Who am I? How well do I know myself? These are questions I rarely consider but probably should. Hmm…
hanging with friends
The other day, I was out and about visiting friends. One of these people is (fairly) newly single. He recently decided to take a year off from dating. He was married for many years and really doesn’t know what it is to be alone. Scary thought.
My other friend said we tend to get relationships backwards. How so? After growing up in a family setting, people tend to be in a rush to get in a relationship and start the cycle anew.
The problem is that we are more focused on the developing relationship than on ourselves as individuals. Eventually realizing that a relationship cannot flourish without each partner having a sense and love of self, the relationship dissolves.
Crap! I haven’t been able to get this profound vision out of my head for the past 2 days now. It reminds me when Dorothy realizes she can go home from Oz anytime she chooses. Was the journey still valuable or a colossal waste of time?

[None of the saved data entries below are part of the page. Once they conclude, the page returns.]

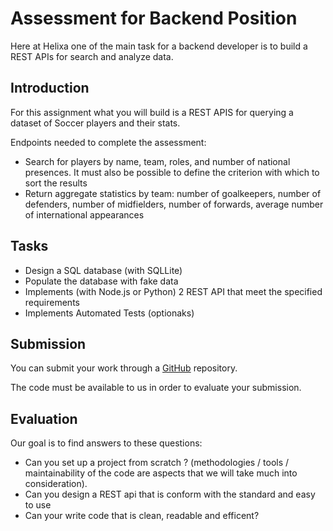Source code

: # Assessment for Backend Position

Here at Helixa one of the main task for a backend developer is to build a REST APIs for search and analyze data.

## Introduction

For this assignment what you will build is a REST APIS for querying a dataset of Soccer players and their stats.

Endpoints needed to complete the assessment:
- Search for players by name, team, roles, and number of national presences. It must also be possible to define the criterion with which to sort the results
- Return aggregate statistics by team: number of goalkeepers, number of defenders, number of midfielders, number of forwards, average number of international appearances

## Tasks

- Design a SQL database (with SQLLite)
- Populate the database with fake data
- Implements (with Node.js or Python) 2 REST API that meet the specified requirements
- Implements Automated Tests (optionaks)

## Submission

You can submit your work through a [GitHub](https://github.com) repository.

The code must be available to us in order to evaluate your submission.

## Evaluation

Our goal is to find answers to these questions:

- Can you set up a project from scratch ? (methodologies / tools / maintainability of the code are aspects that we will take much
into consideration).
- Can you design a REST api that is conform with the standard and easy to use
- Can your write code that is clean, readable and efficent?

Maybe the yellow brick road is more meaningful if you are OK with yourself. Rather than questioning every move and running from the threat of flying monkeys I would be more surefooted. Did I just say I?
spiritual journey revisited
Was my own spiritual journey just a rouse to learn and accept who i am? If I am OK in the present, I am not alone. I am enough. I am in control of my version of the present.
It’s when I stress about possible futures that I lose my sense of self. When taking the time to understand the present and accept it, anxiety, fear, worry, disconcertment and any other uncomfortable emotions disappear.They are no longer part of the equation.
what about the art?
I have been told that all artists are broken or tortured. Painting is my way (spiritual stuff happening here) to translate emotion into something tangible. When I am broken, my art signifies the pain.
As a story-teller, art is another platform in which to tell a tale. People ask if my paintings are all self-portraits. I never really thought about it, but upon reflection, pieces of me are always to be found.
get to know you
How comfortable are you in your own skin? Do you know yourself or do you hide (raised hand here) in the shadows of depression or anxiety? Share your thoughts and stories.